- [How to complete this task] Using the listing below, please count the lines that contain the string "siguientes". Only the number is wanted.

- [Supplied data]
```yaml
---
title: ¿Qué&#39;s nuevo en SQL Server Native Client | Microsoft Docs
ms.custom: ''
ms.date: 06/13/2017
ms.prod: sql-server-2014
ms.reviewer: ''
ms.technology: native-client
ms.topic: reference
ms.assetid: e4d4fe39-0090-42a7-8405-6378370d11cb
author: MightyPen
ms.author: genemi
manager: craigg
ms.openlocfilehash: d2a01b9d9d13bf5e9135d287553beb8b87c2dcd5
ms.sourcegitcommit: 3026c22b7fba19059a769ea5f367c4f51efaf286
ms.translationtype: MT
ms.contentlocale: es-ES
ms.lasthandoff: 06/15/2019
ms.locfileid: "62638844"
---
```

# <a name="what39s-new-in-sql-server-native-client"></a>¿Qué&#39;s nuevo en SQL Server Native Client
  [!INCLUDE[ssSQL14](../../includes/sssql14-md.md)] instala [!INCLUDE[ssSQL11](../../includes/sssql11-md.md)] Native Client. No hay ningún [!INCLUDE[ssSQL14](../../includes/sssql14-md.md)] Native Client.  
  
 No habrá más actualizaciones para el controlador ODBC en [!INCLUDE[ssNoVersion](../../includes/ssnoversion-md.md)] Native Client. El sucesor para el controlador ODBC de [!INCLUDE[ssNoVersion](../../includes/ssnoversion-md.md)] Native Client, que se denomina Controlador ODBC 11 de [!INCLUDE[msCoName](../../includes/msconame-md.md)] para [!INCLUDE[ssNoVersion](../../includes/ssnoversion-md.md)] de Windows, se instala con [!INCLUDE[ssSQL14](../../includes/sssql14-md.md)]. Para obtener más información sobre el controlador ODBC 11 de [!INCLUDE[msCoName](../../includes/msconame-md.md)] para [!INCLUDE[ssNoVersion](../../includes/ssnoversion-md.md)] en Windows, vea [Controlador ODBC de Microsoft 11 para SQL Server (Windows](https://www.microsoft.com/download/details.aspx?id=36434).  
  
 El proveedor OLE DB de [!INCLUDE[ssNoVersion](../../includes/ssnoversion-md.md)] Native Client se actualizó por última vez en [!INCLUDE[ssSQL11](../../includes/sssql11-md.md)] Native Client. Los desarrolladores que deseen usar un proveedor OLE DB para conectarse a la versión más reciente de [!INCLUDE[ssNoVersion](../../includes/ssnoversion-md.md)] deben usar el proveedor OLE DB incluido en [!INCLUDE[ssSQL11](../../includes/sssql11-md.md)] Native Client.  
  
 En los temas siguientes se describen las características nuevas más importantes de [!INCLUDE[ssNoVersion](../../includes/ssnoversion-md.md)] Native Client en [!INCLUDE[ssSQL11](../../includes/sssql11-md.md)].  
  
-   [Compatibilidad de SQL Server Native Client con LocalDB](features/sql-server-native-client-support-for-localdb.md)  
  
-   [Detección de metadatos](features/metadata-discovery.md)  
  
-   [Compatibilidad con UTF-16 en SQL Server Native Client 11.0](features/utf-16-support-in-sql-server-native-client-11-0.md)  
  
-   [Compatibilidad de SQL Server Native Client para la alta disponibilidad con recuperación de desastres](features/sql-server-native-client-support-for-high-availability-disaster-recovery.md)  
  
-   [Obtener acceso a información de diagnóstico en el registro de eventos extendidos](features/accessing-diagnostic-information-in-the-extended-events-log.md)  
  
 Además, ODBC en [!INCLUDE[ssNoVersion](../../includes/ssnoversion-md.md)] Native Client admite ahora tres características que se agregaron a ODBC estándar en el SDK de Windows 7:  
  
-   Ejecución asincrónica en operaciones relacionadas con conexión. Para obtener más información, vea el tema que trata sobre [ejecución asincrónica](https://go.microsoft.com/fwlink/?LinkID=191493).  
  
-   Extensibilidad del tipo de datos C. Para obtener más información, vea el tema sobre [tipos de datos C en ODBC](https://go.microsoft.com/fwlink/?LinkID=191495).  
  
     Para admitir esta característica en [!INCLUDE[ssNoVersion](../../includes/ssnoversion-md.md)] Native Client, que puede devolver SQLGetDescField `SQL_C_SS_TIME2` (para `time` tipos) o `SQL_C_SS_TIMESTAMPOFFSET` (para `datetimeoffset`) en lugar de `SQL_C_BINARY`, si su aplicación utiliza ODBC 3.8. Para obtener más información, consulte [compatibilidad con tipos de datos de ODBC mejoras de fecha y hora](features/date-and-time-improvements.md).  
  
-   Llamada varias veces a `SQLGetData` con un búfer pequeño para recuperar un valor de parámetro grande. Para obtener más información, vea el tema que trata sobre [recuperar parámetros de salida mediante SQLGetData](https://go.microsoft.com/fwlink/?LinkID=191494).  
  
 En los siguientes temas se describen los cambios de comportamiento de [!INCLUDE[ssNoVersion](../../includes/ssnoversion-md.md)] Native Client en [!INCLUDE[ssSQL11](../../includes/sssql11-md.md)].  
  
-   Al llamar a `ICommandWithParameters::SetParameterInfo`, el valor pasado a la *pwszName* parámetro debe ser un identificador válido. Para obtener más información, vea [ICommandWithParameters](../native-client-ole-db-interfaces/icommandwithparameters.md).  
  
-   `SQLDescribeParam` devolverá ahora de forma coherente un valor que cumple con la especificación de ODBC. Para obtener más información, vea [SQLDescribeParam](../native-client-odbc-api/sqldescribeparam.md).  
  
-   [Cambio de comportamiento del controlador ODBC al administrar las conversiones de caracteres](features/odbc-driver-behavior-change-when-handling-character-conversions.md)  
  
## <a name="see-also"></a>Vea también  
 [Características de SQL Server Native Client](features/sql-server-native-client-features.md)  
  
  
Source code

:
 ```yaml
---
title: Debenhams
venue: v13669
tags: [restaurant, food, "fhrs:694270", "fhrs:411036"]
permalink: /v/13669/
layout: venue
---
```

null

- [Problem solution] 2